Growing up and throughout my life, I was led to believe I was ‘normal’ and whilst I was still living at home that didn’t seem to matter, but it would eventually become clear, I was far from normal.

Fast forward to leaving home and functioning in my own normal began to get more difficult. When it comes to any relationship, it’s important a person’s disability is known about, so there are no surprises through the other end.

Believing I was normal, is further from what I am or what I’ve had to deal with over the years. I was never ‘normal.’ I have spent too many years trying to work around symptoms I didn’t know I had, whilst trying to conduct myself normally.

Instead, not knowing about my disability has caused years of unnecessary stress and anxiety. That’s not the same as going into a relationship and the other person knowing exactly what you deal with and what your symptoms are.

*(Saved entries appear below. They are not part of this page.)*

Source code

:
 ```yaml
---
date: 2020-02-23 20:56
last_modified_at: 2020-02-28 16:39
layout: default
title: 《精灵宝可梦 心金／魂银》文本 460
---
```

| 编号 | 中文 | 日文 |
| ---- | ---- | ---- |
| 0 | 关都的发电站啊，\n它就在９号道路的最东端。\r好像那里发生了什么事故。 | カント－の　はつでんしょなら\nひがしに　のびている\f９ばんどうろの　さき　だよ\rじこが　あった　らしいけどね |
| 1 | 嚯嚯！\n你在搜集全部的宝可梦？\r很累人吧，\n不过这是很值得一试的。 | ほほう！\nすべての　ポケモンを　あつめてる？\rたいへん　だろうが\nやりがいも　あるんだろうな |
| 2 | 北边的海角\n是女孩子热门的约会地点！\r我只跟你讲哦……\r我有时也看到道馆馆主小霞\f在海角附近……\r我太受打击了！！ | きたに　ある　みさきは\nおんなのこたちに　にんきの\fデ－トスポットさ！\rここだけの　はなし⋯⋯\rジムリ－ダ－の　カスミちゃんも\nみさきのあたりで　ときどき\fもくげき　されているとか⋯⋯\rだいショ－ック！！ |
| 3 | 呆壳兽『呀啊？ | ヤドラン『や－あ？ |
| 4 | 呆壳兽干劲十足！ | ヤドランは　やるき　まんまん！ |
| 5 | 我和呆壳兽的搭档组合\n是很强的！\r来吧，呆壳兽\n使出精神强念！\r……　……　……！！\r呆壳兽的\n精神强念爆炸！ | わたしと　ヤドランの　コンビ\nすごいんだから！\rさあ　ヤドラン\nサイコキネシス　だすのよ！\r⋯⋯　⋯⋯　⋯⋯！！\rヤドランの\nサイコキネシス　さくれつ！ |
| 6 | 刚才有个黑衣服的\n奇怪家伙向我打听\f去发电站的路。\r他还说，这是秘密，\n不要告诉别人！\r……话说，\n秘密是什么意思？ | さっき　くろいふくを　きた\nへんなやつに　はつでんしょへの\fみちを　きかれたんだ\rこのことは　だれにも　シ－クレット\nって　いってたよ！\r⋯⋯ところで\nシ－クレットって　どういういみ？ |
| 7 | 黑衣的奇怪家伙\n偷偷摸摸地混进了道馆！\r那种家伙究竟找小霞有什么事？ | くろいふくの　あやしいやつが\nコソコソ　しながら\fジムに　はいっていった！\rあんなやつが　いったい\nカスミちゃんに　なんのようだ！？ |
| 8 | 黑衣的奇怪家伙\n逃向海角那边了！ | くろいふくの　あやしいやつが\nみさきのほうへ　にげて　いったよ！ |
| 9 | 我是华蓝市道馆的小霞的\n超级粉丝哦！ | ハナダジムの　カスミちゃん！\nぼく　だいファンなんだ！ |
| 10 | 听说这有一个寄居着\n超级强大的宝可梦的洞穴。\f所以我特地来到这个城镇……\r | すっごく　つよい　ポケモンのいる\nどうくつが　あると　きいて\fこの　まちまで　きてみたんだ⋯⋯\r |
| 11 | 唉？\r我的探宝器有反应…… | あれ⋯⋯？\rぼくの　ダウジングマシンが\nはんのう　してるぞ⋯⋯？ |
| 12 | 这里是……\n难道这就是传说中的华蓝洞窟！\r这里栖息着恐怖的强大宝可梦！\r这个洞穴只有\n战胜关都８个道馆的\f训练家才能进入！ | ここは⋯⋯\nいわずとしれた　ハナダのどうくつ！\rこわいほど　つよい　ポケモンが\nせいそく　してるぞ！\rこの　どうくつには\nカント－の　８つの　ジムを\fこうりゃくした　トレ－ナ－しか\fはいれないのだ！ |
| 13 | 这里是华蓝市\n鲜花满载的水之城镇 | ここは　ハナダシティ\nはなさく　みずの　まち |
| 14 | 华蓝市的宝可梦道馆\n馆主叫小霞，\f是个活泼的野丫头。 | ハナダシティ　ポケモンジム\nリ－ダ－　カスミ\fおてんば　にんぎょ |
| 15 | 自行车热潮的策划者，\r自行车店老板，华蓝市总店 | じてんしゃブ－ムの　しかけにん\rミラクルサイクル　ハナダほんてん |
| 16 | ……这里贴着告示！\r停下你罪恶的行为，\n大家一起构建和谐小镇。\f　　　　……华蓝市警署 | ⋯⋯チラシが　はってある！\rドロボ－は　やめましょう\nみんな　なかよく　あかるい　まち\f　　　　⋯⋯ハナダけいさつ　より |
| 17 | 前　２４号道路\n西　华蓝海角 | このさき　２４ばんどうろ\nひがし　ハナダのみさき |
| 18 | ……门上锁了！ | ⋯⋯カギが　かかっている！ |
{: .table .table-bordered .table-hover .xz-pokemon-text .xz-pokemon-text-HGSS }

It takes a certain personality, allowing their child who they know deals with a disability to go through their life, knowing nothing about their disability and what they may have to deal with, and unconsciously still think it okay.

25 Jun, 2019

4 thoughts on “Believing I was normal

  1. Believe you’re normal, because you are. So abolish your distinction between normal and not normal until you show me a standard that is more normal than you.

    It’s normal to be a good person, excellent writer, author and awesome mother and have a disability. In fact, diversity is very normal.

    If you’re not normal I must be a monster.

    1. Awww that’s kind. Thanks Tim. The hard part was having to behave normally with no allowances, when my brain damage, was telling a completely different story.

      But as they say, ‘what is normal to the spider is chaos to the fly.’ My normal may not sit well with others, but being able to live with my disability with relative ease, makes me normal.

      So I’m normal and you’re not a monster.

  2. It boggles my mind that any parent would expect their children to think of themselves as normal when they’re anything but.

    They should have at least been able to let you know about your conditions, so that you would have been more equipped to deal with your life.

    I would find it very hard to live with myself if I had done something like pretending that my daughter didn’t have cerebral palsy and watch her struggle with life.

    I’m sure it’s heartbreaking and devastating when you think back on your childhood, as it does for me; seeing as I know that things could have been so much better for both of us.

    I’m thinking that is why I’ve been having such a hard time even contemplating writing about my childhood and life, seeing as it dredges up so much pain and suffering.

    I know it needs to be done, so I can finally move on with my life.

    1. Thanks Randy. I’ve had a hard time digesting it myself. My writing helps bring understanding, but I’m not sure I’ll ever come to terms with it fully.

      Both of our experiences have shaped us. I agree with you about the past dredging up so much pain, but speaking from my own experiences, it is well worth the effort if you can do it.

      I feel vindicated now. It doesn’t feel like my responsibility. It doesn’t change the experience, but it does change how we get to view those experiences and the people behind our experiences.